I’m back.  Sorry to keep you waiting.

Last weekend, I’d originally planned to visit Akihabara with a friend.  It’s kind of like Mecca; everybody ought to do it at least once, right?  But things happened and I had to cancel at the last minute, so I asked my friend if he couldn’t meet me around Osaka instead.  It worked out for the best, because we spent a lovely rainy day in Osaka’s own anime and electronics hub, Nippombashi, a.k.a. Den Den Town.

 

The official map, courtesy the Osaka prefectural website.

 

I was impressed with the variety.  You’d think that once you’ve seen one shop, you’ve seen them all.  But this was not so:

*Animate had a kind of a crowded, homey feel to it.  One floor was dedicated to manga, another to anime goods, and the top to CDs/DVDs.  I was shocked to see a lot of very attractive, fashionable people shopping around.  The back wall of each floor had some hetero H and Boys Love.

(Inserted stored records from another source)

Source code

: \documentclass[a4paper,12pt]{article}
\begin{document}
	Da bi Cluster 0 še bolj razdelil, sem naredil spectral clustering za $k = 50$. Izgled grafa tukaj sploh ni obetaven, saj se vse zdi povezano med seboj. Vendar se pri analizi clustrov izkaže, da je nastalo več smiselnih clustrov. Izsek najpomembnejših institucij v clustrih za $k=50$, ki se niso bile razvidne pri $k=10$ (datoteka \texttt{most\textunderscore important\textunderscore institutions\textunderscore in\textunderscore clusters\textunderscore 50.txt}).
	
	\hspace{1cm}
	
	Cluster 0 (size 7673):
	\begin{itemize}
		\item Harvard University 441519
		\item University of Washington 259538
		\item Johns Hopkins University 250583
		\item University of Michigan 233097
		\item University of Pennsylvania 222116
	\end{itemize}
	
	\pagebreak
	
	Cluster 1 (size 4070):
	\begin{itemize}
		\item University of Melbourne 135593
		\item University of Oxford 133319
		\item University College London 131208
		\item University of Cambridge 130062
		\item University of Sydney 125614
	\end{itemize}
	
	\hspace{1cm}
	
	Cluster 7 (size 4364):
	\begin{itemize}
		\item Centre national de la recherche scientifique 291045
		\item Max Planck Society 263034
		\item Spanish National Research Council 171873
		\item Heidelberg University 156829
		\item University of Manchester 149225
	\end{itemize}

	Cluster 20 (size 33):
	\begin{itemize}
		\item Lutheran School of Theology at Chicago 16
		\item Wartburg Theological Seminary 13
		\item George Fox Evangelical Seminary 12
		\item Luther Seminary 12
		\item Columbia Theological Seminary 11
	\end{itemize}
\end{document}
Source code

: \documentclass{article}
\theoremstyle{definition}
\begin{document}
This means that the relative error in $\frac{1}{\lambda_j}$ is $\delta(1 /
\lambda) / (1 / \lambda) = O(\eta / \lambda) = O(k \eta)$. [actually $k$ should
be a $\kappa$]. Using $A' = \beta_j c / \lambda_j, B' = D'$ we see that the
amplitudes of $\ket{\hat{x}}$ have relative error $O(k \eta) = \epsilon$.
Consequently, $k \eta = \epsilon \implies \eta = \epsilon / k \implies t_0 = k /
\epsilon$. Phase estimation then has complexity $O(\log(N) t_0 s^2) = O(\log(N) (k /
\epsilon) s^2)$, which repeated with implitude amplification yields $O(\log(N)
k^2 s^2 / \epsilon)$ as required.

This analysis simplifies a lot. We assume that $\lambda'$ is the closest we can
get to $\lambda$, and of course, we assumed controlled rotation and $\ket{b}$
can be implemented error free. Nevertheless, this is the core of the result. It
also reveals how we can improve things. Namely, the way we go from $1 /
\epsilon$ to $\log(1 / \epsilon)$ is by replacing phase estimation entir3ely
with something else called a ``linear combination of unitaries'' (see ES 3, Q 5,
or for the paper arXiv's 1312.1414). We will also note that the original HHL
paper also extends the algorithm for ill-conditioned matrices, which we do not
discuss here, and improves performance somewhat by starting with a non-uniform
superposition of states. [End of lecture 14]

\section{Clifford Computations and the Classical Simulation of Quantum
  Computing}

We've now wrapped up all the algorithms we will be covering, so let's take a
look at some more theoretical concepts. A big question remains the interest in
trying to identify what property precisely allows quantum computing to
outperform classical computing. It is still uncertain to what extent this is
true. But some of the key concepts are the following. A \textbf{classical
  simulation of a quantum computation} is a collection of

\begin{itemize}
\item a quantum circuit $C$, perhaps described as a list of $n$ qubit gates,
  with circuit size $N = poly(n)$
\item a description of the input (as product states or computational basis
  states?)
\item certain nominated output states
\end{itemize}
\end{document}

*Melonbooks only had two floors, but it felt gargantuan.  Everything was exceedingly well-lit, organized and nicely displayed, and again, everyone looked good.  More than half of it was doujinshi.  The amount of porn was breathtaking.  All of the Boys Love was segregated to a large inner store on the second floor.

*Mandarake (in Umeda, but we went on the same day) felt like a cave: Rough walls, a T-Rex skeleton, and endless shelves of vintage books and toys.  The organization was workmanlike, and people there looked just a bit more like what one would expect of otaku.  But only a bit—not a bandana or fanny pack in sight.

There were many other places: Several maid cafes, a museum selling Tony Taka and Nishimata Aoi’s art for several thousand dollars apiece (!), heaps of dodgy electronics stores.  Even a Touhou vending machine.

 

If you're looking for it, it's outside of Jungle, close to Nippombashi station.

 

People in the area were surprisingly well-informed.  One nice girl at Animate knew the names and faces of Touhou characters, and a maid at one of the cafés we visited was a fan of Higurashi no Naku Koro Ni. I’m sure many of them are trained to have a working knowledge of popular shows, much like a supermarket employee is trained to know where to find your favorite brand of potato chips.

But as hard as it is to wrap my head around, it’s also quite possible that these are just normal young people who love anime. Clearly, the gender line is already changing with the increasing presence of BL, so why not other stereotypes as well?  I used to be suspicious of Nakagawa Shoko, the supposed born-and-bred otaku idol… But really, given time and the law of averages, why wouldn’t she appear?  Den Den Town seems to have plenty of her kind.